→ **Assignment**
When copying the listing below, skip every picture and keep each word as it stands.
►
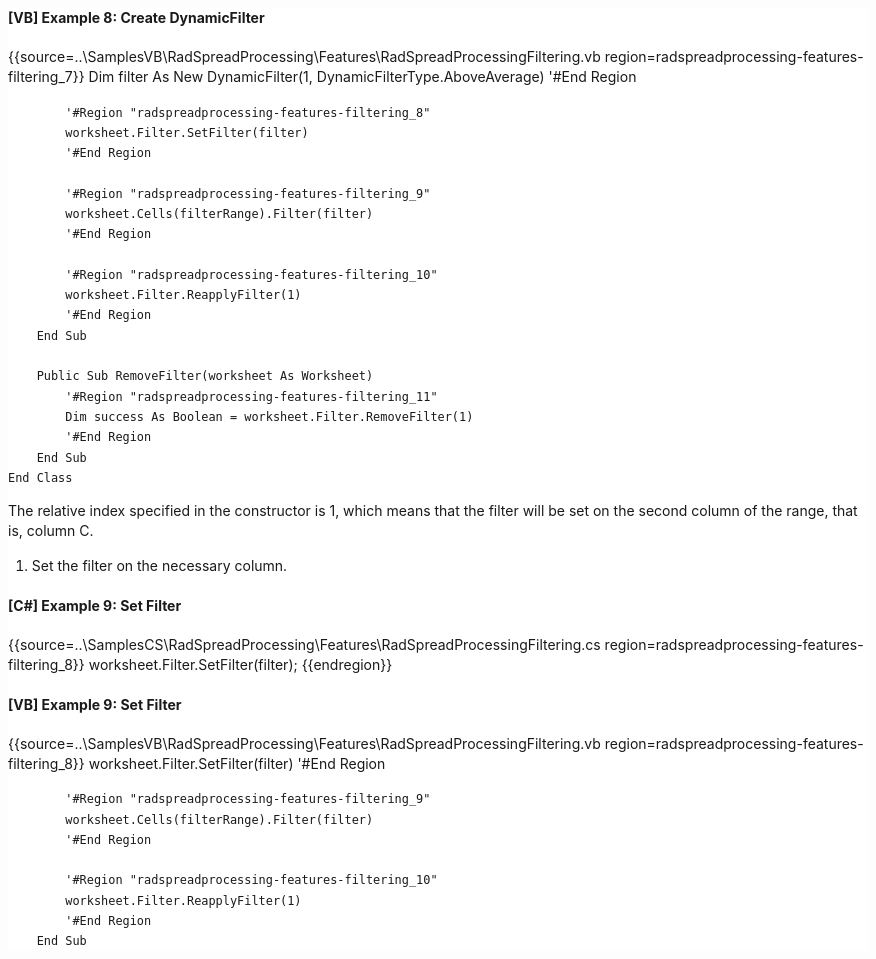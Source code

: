 

#### __[VB] Example 8: Create DynamicFilter__

{{source=..\SamplesVB\RadSpreadProcessing\Features\RadSpreadProcessingFiltering.vb region=radspreadprocessing-features-filtering_7}}
	        Dim filter As New DynamicFilter(1, DynamicFilterType.AboveAverage)
	        '#End Region
	
	        '#Region "radspreadprocessing-features-filtering_8"
	        worksheet.Filter.SetFilter(filter)
	        '#End Region
	
	        '#Region "radspreadprocessing-features-filtering_9"
	        worksheet.Cells(filterRange).Filter(filter)
	        '#End Region
	
	        '#Region "radspreadprocessing-features-filtering_10"
	        worksheet.Filter.ReapplyFilter(1)
	        '#End Region
	    End Sub
	
	    Public Sub RemoveFilter(worksheet As Worksheet)
	        '#Region "radspreadprocessing-features-filtering_11"
	        Dim success As Boolean = worksheet.Filter.RemoveFilter(1)
	        '#End Region
	    End Sub
	End Class

The relative index specified in the constructor is 1, which means that the filter will be set on the second column of the range, that is, column C.
            

1. Set the filter on the necessary column.
            

#### __[C#] Example 9: Set Filter__

{{source=..\SamplesCS\RadSpreadProcessing\Features\RadSpreadProcessingFiltering.cs region=radspreadprocessing-features-filtering_8}}
	            worksheet.Filter.SetFilter(filter);
	{{endregion}}



#### __[VB] Example 9: Set Filter__

{{source=..\SamplesVB\RadSpreadProcessing\Features\RadSpreadProcessingFiltering.vb region=radspreadprocessing-features-filtering_8}}
	        worksheet.Filter.SetFilter(filter)
	        '#End Region
	
	        '#Region "radspreadprocessing-features-filtering_9"
	        worksheet.Cells(filterRange).Filter(filter)
	        '#End Region
	
	        '#Region "radspreadprocessing-features-filtering_10"
	        worksheet.Filter.ReapplyFilter(1)
	        '#End Region
	    End Sub
	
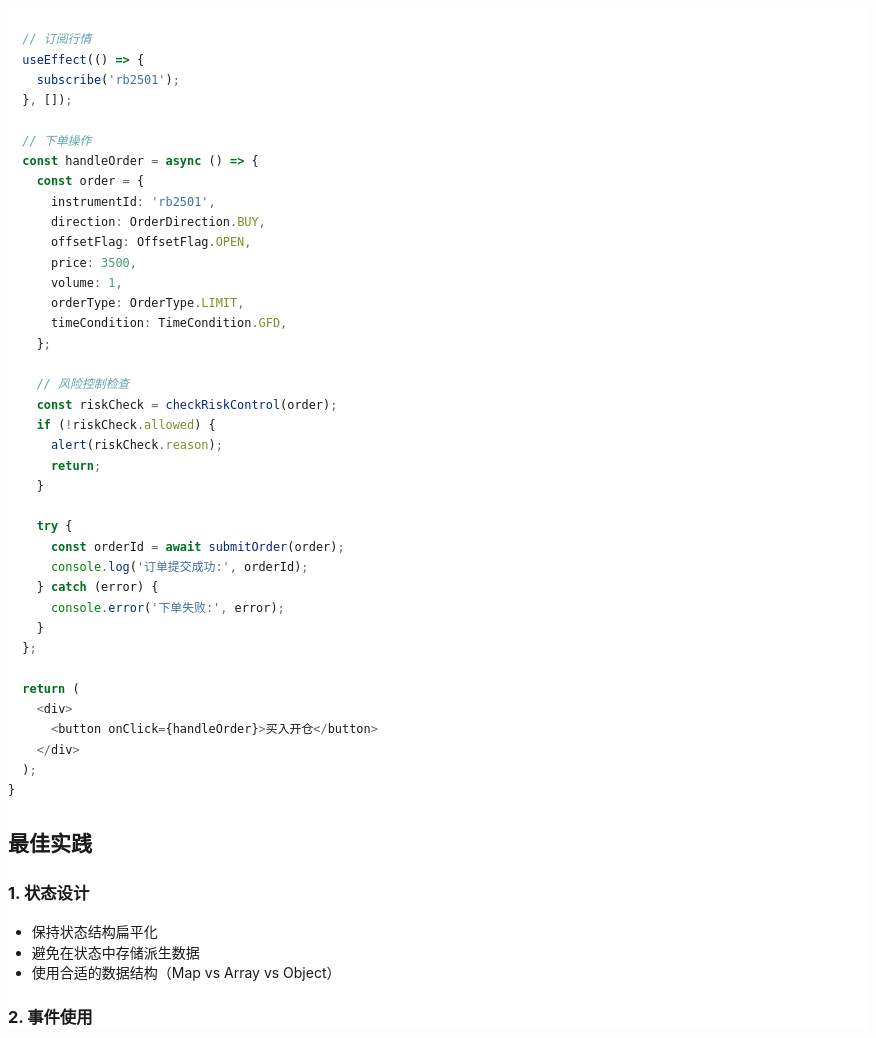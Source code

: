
 ```typescript
  
  // 订阅行情
  useEffect(() => {
    subscribe('rb2501');
  }, []);
  
  // 下单操作
  const handleOrder = async () => {
    const order = {
      instrumentId: 'rb2501',
      direction: OrderDirection.BUY,
      offsetFlag: OffsetFlag.OPEN,
      price: 3500,
      volume: 1,
      orderType: OrderType.LIMIT,
      timeCondition: TimeCondition.GFD,
    };
    
    // 风险控制检查
    const riskCheck = checkRiskControl(order);
    if (!riskCheck.allowed) {
      alert(riskCheck.reason);
      return;
    }
    
    try {
      const orderId = await submitOrder(order);
      console.log('订单提交成功:', orderId);
    } catch (error) {
      console.error('下单失败:', error);
    }
  };
  
  return (
    <div>
      <button onClick={handleOrder}>买入开仓</button>
    </div>
  );
}
```

## 最佳实践

### 1. 状态设计

- 保持状态结构扁平化
- 避免在状态中存储派生数据
- 使用合适的数据结构（Map vs Array vs Object）

### 2. 事件使用
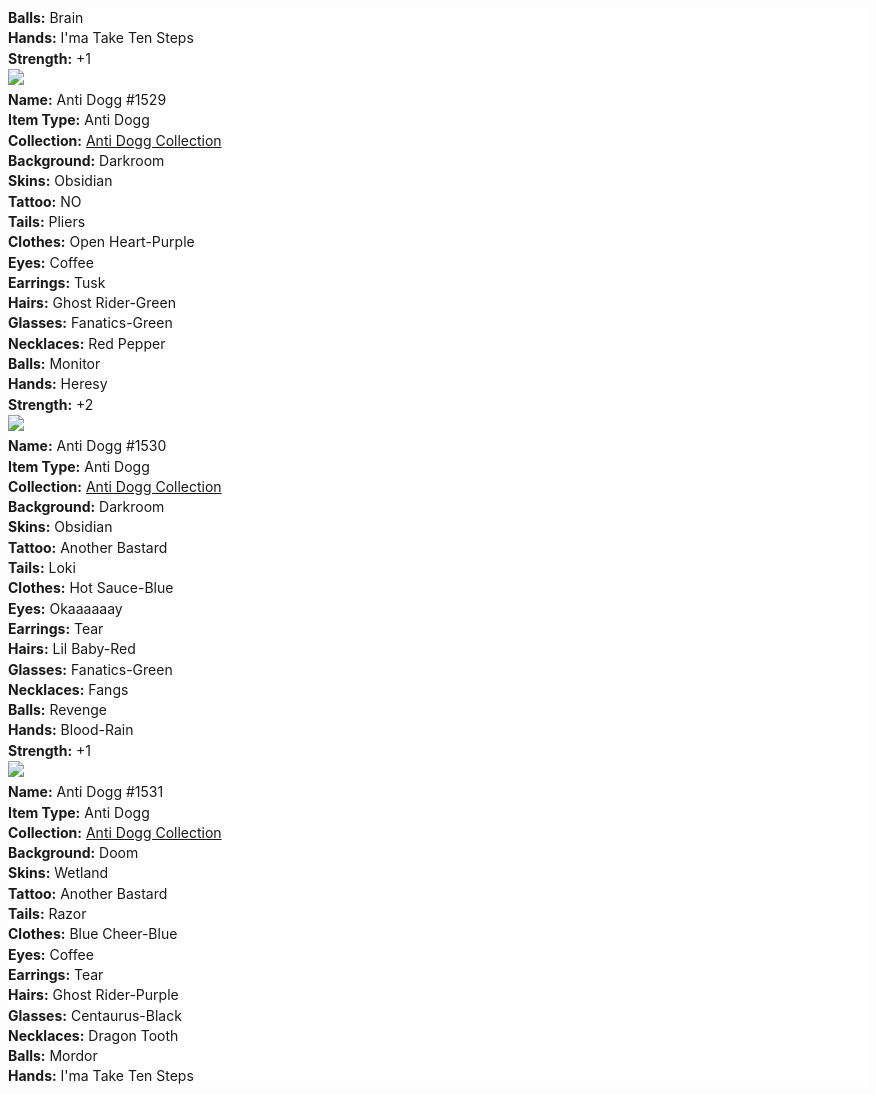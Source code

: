 <div><strong>Balls:</strong> Brain</div>
<div><strong>Hands:</strong> I'ma Take Ten Steps</div>
<div><strong>Strength:</strong> +1</div>
</div>
<div class="item_thumbnail">
<img loading="lazy" src="https://bafybeiccuxo3abpwmpkn6l4uyohccv54jwrsjdnomlackbyzwea5jbbwdy.ipfs.nftstorage.link/1529.gif"><br/>
<div><strong>Name:</strong> Anti Dogg #1529</div>
<div><strong>Item Type:</strong> Anti Dogg</div>
<div><strong>Collection:</strong> <a href="https://www.spacescan.io/xch/nft/collection/col1lqdkghxfwj7v0ajka0ww4q5ljkzjh8xgm28h7e3s4sh03smrmxxsn8qcpw">Anti Dogg Collection</a></div>
<div><strong>Background:</strong> Darkroom</div>
<div><strong>Skins:</strong> Obsidian</div>
<div><strong>Tattoo:</strong> NO</div>
<div><strong>Tails:</strong> Pliers</div>
<div><strong>Clothes:</strong> Open Heart-Purple</div>
<div><strong>Eyes:</strong> Coffee</div>
<div><strong>Earrings:</strong> Tusk</div>
<div><strong>Hairs:</strong> Ghost Rider-Green</div>
<div><strong>Glasses:</strong> Fanatics-Green</div>
<div><strong>Necklaces:</strong> Red Pepper</div>
<div><strong>Balls:</strong> Monitor</div>
<div><strong>Hands:</strong> Heresy</div>
<div><strong>Strength:</strong> +2</div>
</div>
<div class="item_thumbnail">
<img loading="lazy" src="https://bafybeiccuxo3abpwmpkn6l4uyohccv54jwrsjdnomlackbyzwea5jbbwdy.ipfs.nftstorage.link/1530.gif"><br/>
<div><strong>Name:</strong> Anti Dogg #1530</div>
<div><strong>Item Type:</strong> Anti Dogg</div>
<div><strong>Collection:</strong> <a href="https://www.spacescan.io/xch/nft/collection/col1lqdkghxfwj7v0ajka0ww4q5ljkzjh8xgm28h7e3s4sh03smrmxxsn8qcpw">Anti Dogg Collection</a></div>
<div><strong>Background:</strong> Darkroom</div>
<div><strong>Skins:</strong> Obsidian</div>
<div><strong>Tattoo:</strong> Another Bastard</div>
<div><strong>Tails:</strong> Loki</div>
<div><strong>Clothes:</strong> Hot Sauce-Blue</div>
<div><strong>Eyes:</strong> Okaaaaaay</div>
<div><strong>Earrings:</strong> Tear</div>
<div><strong>Hairs:</strong> Lil Baby-Red</div>
<div><strong>Glasses:</strong> Fanatics-Green</div>
<div><strong>Necklaces:</strong> Fangs</div>
<div><strong>Balls:</strong> Revenge</div>
<div><strong>Hands:</strong> Blood-Rain</div>
<div><strong>Strength:</strong> +1</div>
</div>
<div class="item_thumbnail">
<img loading="lazy" src="https://bafybeiccuxo3abpwmpkn6l4uyohccv54jwrsjdnomlackbyzwea5jbbwdy.ipfs.nftstorage.link/1531.gif"><br/>
<div><strong>Name:</strong> Anti Dogg #1531</div>
<div><strong>Item Type:</strong> Anti Dogg</div>
<div><strong>Collection:</strong> <a href="https://www.spacescan.io/xch/nft/collection/col1lqdkghxfwj7v0ajka0ww4q5ljkzjh8xgm28h7e3s4sh03smrmxxsn8qcpw">Anti Dogg Collection</a></div>
<div><strong>Background:</strong> Doom</div>
<div><strong>Skins:</strong> Wetland</div>
<div><strong>Tattoo:</strong> Another Bastard</div>
<div><strong>Tails:</strong> Razor</div>
<div><strong>Clothes:</strong> Blue Cheer-Blue</div>
<div><strong>Eyes:</strong> Coffee</div>
<div><strong>Earrings:</strong> Tear</div>
<div><strong>Hairs:</strong> Ghost Rider-Purple</div>
<div><strong>Glasses:</strong> Centaurus-Black</div>
<div><strong>Necklaces:</strong> Dragon Tooth</div>
<div><strong>Balls:</strong> Mordor</div>
<div><strong>Hands:</strong> I'ma Take Ten Steps</div>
◄
→ **Answer for the task**
Source code

: 

#### __[VB] Example 8: Create DynamicFilter__

{{source=..\SamplesVB\RadSpreadProcessing\Features\RadSpreadProcessingFiltering.vb region=radspreadprocessing-features-filtering_7}}
	        Dim filter As New DynamicFilter(1, DynamicFilterType.AboveAverage)
	        '#End Region
	
	        '#Region "radspreadprocessing-features-filtering_8"
	        worksheet.Filter.SetFilter(filter)
	        '#End Region
	
	        '#Region "radspreadprocessing-features-filtering_9"
	        worksheet.Cells(filterRange).Filter(filter)
	        '#End Region
	
	        '#Region "radspreadprocessing-features-filtering_10"
	        worksheet.Filter.ReapplyFilter(1)
	        '#End Region
	    End Sub
	
	    Public Sub RemoveFilter(worksheet As Worksheet)
	        '#Region "radspreadprocessing-features-filtering_11"
	        Dim success As Boolean = worksheet.Filter.RemoveFilter(1)
	        '#End Region
	    End Sub
	End Class

The relative index specified in the constructor is 1, which means that the filter will be set on the second column of the range, that is, column C.
            

1. Set the filter on the necessary column.
            

#### __[C#] Example 9: Set Filter__

{{source=..\SamplesCS\RadSpreadProcessing\Features\RadSpreadProcessingFiltering.cs region=radspreadprocessing-features-filtering_8}}
	            worksheet.Filter.SetFilter(filter);
	{{endregion}}



#### __[VB] Example 9: Set Filter__

{{source=..\SamplesVB\RadSpreadProcessing\Features\RadSpreadProcessingFiltering.vb region=radspreadprocessing-features-filtering_8}}
	        worksheet.Filter.SetFilter(filter)
	        '#End Region
	
	        '#Region "radspreadprocessing-features-filtering_9"
	        worksheet.Cells(filterRange).Filter(filter)
	        '#End Region
	
	        '#Region "radspreadprocessing-features-filtering_10"
	        worksheet.Filter.ReapplyFilter(1)
	        '#End Region
	    End Sub
	
Source code

:
 ```typescript
  
  // 订阅行情
  useEffect(() => {
    subscribe('rb2501');
  }, []);
  
  // 下单操作
  const handleOrder = async () => {
    const order = {
      instrumentId: 'rb2501',
      direction: OrderDirection.BUY,
      offsetFlag: OffsetFlag.OPEN,
      price: 3500,
      volume: 1,
      orderType: OrderType.LIMIT,
      timeCondition: TimeCondition.GFD,
    };
    
    // 风险控制检查
    const riskCheck = checkRiskControl(order);
    if (!riskCheck.allowed) {
      alert(riskCheck.reason);
      return;
    }
    
    try {
      const orderId = await submitOrder(order);
      console.log('订单提交成功:', orderId);
    } catch (error) {
      console.error('下单失败:', error);
    }
  };
  
  return (
    <div>
      <button onClick={handleOrder}>买入开仓</button>
    </div>
  );
}
```

## 最佳实践

### 1. 状态设计

- 保持状态结构扁平化
- 避免在状态中存储派生数据
- 使用合适的数据结构（Map vs Array vs Object）

### 2. 事件使用
Source code

: <div><strong>Balls:</strong> Brain</div>
<div><strong>Hands:</strong> I'ma Take Ten Steps</div>
<div><strong>Strength:</strong> +1</div>
</div>
<div class="item_thumbnail">
<img loading="lazy" src="https://bafybeiccuxo3abpwmpkn6l4uyohccv54jwrsjdnomlackbyzwea5jbbwdy.ipfs.nftstorage.link/1529.gif"><br/>
<div><strong>Name:</strong> Anti Dogg #1529</div>
<div><strong>Item Type:</strong> Anti Dogg</div>
<div><strong>Collection:</strong> <a href="https://www.spacescan.io/xch/nft/collection/col1lqdkghxfwj7v0ajka0ww4q5ljkzjh8xgm28h7e3s4sh03smrmxxsn8qcpw">Anti Dogg Collection</a></div>
<div><strong>Background:</strong> Darkroom</div>
<div><strong>Skins:</strong> Obsidian</div>
<div><strong>Tattoo:</strong> NO</div>
<div><strong>Tails:</strong> Pliers</div>
<div><strong>Clothes:</strong> Open Heart-Purple</div>
<div><strong>Eyes:</strong> Coffee</div>
<div><strong>Earrings:</strong> Tusk</div>
<div><strong>Hairs:</strong> Ghost Rider-Green</div>
<div><strong>Glasses:</strong> Fanatics-Green</div>
<div><strong>Necklaces:</strong> Red Pepper</div>
<div><strong>Balls:</strong> Monitor</div>
<div><strong>Hands:</strong> Heresy</div>
<div><strong>Strength:</strong> +2</div>
</div>
<div class="item_thumbnail">
<img loading="lazy" src="https://bafybeiccuxo3abpwmpkn6l4uyohccv54jwrsjdnomlackbyzwea5jbbwdy.ipfs.nftstorage.link/1530.gif"><br/>
<div><strong>Name:</strong> Anti Dogg #1530</div>
<div><strong>Item Type:</strong> Anti Dogg</div>
<div><strong>Collection:</strong> <a href="https://www.spacescan.io/xch/nft/collection/col1lqdkghxfwj7v0ajka0ww4q5ljkzjh8xgm28h7e3s4sh03smrmxxsn8qcpw">Anti Dogg Collection</a></div>
<div><strong>Background:</strong> Darkroom</div>
<div><strong>Skins:</strong> Obsidian</div>
<div><strong>Tattoo:</strong> Another Bastard</div>
<div><strong>Tails:</strong> Loki</div>
<div><strong>Clothes:</strong> Hot Sauce-Blue</div>
<div><strong>Eyes:</strong> Okaaaaaay</div>
<div><strong>Earrings:</strong> Tear</div>
<div><strong>Hairs:</strong> Lil Baby-Red</div>
<div><strong>Glasses:</strong> Fanatics-Green</div>
<div><strong>Necklaces:</strong> Fangs</div>
<div><strong>Balls:</strong> Revenge</div>
<div><strong>Hands:</strong> Blood-Rain</div>
<div><strong>Strength:</strong> +1</div>
</div>
<div class="item_thumbnail">
<img loading="lazy" src="https://bafybeiccuxo3abpwmpkn6l4uyohccv54jwrsjdnomlackbyzwea5jbbwdy.ipfs.nftstorage.link/1531.gif"><br/>
<div><strong>Name:</strong> Anti Dogg #1531</div>
<div><strong>Item Type:</strong> Anti Dogg</div>
<div><strong>Collection:</strong> <a href="https://www.spacescan.io/xch/nft/collection/col1lqdkghxfwj7v0ajka0ww4q5ljkzjh8xgm28h7e3s4sh03smrmxxsn8qcpw">Anti Dogg Collection</a></div>
<div><strong>Background:</strong> Doom</div>
<div><strong>Skins:</strong> Wetland</div>
<div><strong>Tattoo:</strong> Another Bastard</div>
<div><strong>Tails:</strong> Razor</div>
<div><strong>Clothes:</strong> Blue Cheer-Blue</div>
<div><strong>Eyes:</strong> Coffee</div>
<div><strong>Earrings:</strong> Tear</div>
<div><strong>Hairs:</strong> Ghost Rider-Purple</div>
<div><strong>Glasses:</strong> Centaurus-Black</div>
<div><strong>Necklaces:</strong> Dragon Tooth</div>
<div><strong>Balls:</strong> Mordor</div>
<div><strong>Hands:</strong> I'ma Take Ten Steps</div>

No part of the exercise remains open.